Daneben äußerte sich auch der Deutsche Journalistenverband (DJV) und sprach von einem "Alarmsignal, das Politik und Gesellschaft aufhorchen lassen muss". Deutschland habe ein "massives Problem", so DJV-Bundesvorsitzender Frank Überall, wenn das Grundrecht der Presse- und Meinungsfreiheit immer weiter eingeschränkt würde. Auch der medienpolitischen Sprecher der FDP im Bundestag, Thomas Hacker, forderte die Reaktion des Rechtsstaats "sofort mit aller Entschiedenheit." Das Abschneiden Deutschlands sei "so beschämend wie alarmierend".
Der Geschäftsführer von RSF, Christian Mihr, kritisierte unterdessen das nicht immer angemessene polizeiliche Handeln gegenüber Journalistinnen und Journalisten. In der polizeilichen Aus- und Weiterbildung müssten daher Polizistinnen und Polizisten die Rechte von Journalisten im Rahmen von Berichterstattung besser vermittelt werden.

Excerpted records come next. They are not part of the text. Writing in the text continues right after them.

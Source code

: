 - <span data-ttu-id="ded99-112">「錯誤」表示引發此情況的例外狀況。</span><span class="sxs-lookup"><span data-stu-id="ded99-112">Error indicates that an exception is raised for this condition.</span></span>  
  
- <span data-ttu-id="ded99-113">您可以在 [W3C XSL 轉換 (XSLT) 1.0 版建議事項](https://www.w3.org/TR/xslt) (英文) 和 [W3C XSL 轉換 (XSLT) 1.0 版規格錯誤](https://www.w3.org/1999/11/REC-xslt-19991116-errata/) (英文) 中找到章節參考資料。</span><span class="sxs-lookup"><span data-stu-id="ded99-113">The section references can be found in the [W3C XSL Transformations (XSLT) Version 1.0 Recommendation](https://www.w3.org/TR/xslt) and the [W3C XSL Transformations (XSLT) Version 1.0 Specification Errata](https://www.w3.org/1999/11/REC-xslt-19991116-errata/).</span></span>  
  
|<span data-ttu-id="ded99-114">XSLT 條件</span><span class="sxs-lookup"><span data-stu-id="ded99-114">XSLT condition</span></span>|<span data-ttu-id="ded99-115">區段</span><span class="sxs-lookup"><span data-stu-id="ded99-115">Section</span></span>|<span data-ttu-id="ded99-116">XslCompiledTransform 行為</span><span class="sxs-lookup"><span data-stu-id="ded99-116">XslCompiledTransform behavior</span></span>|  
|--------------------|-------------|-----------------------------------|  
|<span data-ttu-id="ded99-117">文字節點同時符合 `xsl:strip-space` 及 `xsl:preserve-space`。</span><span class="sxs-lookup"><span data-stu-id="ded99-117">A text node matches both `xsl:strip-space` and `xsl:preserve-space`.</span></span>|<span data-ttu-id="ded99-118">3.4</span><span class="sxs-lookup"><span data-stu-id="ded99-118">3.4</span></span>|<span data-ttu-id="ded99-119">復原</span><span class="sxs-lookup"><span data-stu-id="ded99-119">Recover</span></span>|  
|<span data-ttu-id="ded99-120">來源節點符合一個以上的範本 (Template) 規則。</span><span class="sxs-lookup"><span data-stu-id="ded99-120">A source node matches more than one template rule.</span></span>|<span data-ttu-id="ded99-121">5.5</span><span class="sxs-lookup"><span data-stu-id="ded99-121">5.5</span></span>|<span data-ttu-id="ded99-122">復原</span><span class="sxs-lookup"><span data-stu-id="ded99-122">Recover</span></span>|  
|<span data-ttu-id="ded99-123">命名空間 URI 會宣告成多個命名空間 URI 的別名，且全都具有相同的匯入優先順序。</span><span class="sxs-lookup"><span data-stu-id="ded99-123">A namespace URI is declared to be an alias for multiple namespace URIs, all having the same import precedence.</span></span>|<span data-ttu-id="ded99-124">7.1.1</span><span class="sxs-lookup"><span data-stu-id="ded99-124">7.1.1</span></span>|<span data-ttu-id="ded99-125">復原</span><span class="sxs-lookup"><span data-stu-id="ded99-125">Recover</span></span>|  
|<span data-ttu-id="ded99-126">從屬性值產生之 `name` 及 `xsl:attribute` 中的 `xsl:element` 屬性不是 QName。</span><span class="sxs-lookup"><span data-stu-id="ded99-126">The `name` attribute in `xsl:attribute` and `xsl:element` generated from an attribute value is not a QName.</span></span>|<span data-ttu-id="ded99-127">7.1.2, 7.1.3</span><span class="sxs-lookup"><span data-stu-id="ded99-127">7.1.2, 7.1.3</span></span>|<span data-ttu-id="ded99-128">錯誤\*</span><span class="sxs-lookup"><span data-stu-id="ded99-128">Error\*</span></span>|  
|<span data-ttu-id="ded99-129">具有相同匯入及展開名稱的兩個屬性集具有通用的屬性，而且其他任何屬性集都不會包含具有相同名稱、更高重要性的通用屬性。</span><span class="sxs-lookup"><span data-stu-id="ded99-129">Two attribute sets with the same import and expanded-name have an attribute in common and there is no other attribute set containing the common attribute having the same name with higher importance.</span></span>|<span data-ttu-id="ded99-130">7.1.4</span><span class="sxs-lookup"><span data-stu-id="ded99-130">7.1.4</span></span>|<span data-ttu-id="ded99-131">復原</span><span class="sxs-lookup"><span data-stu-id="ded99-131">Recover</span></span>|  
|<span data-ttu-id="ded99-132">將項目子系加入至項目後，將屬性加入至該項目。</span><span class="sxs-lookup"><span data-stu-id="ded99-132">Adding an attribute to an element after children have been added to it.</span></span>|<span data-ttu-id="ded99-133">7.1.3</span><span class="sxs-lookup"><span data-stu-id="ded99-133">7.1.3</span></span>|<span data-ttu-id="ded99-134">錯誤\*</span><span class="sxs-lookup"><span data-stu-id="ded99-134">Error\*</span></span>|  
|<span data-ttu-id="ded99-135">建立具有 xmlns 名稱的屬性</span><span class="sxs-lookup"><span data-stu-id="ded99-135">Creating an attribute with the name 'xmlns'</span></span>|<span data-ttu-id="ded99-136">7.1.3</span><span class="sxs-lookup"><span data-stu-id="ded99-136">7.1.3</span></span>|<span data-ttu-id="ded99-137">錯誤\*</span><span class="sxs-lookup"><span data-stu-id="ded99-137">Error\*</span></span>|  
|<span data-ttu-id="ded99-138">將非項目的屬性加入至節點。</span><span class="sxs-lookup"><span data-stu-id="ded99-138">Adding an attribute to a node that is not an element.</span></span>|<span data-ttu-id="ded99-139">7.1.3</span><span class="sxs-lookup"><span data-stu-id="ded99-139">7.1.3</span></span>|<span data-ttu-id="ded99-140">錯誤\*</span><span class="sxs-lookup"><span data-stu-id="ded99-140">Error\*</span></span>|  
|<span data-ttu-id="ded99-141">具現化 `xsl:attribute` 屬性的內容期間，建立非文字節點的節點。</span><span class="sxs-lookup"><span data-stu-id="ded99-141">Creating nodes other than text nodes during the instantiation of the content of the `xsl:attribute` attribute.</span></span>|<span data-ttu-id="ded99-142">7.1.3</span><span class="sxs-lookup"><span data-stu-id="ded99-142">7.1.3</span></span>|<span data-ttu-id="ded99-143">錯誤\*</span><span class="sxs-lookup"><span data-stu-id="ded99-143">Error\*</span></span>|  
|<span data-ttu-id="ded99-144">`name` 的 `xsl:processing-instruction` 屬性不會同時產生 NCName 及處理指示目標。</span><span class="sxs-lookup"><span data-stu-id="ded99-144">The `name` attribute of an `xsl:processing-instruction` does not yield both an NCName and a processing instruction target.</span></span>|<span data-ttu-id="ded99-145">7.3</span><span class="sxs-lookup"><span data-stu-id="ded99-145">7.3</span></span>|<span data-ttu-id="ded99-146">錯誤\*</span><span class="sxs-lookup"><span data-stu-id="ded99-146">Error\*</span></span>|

Positiv bewertete Mihr indes die weitere Festigung der "Recht auf Vergessen"-Rechtsprechung des Bundesverfassungsgerichts (BVerfG). Hiernach hätten Presse und Allgemeinheit ein grundsätzliches Interesse an der "fortgesetzten Verfügbarkeit" inhaltlich nicht veränderter Artikel in Online-Archiven. Auch der Prozess wegen Staatsfolter vor dem Oberlandesgericht Koblenz sei für Medienschaffende ein wichtiges Signal gewesen. Hier hatten syrischen Journalisten nach einem Beschluss des BVerfG das Verfahren auf Arabisch verfolgen können.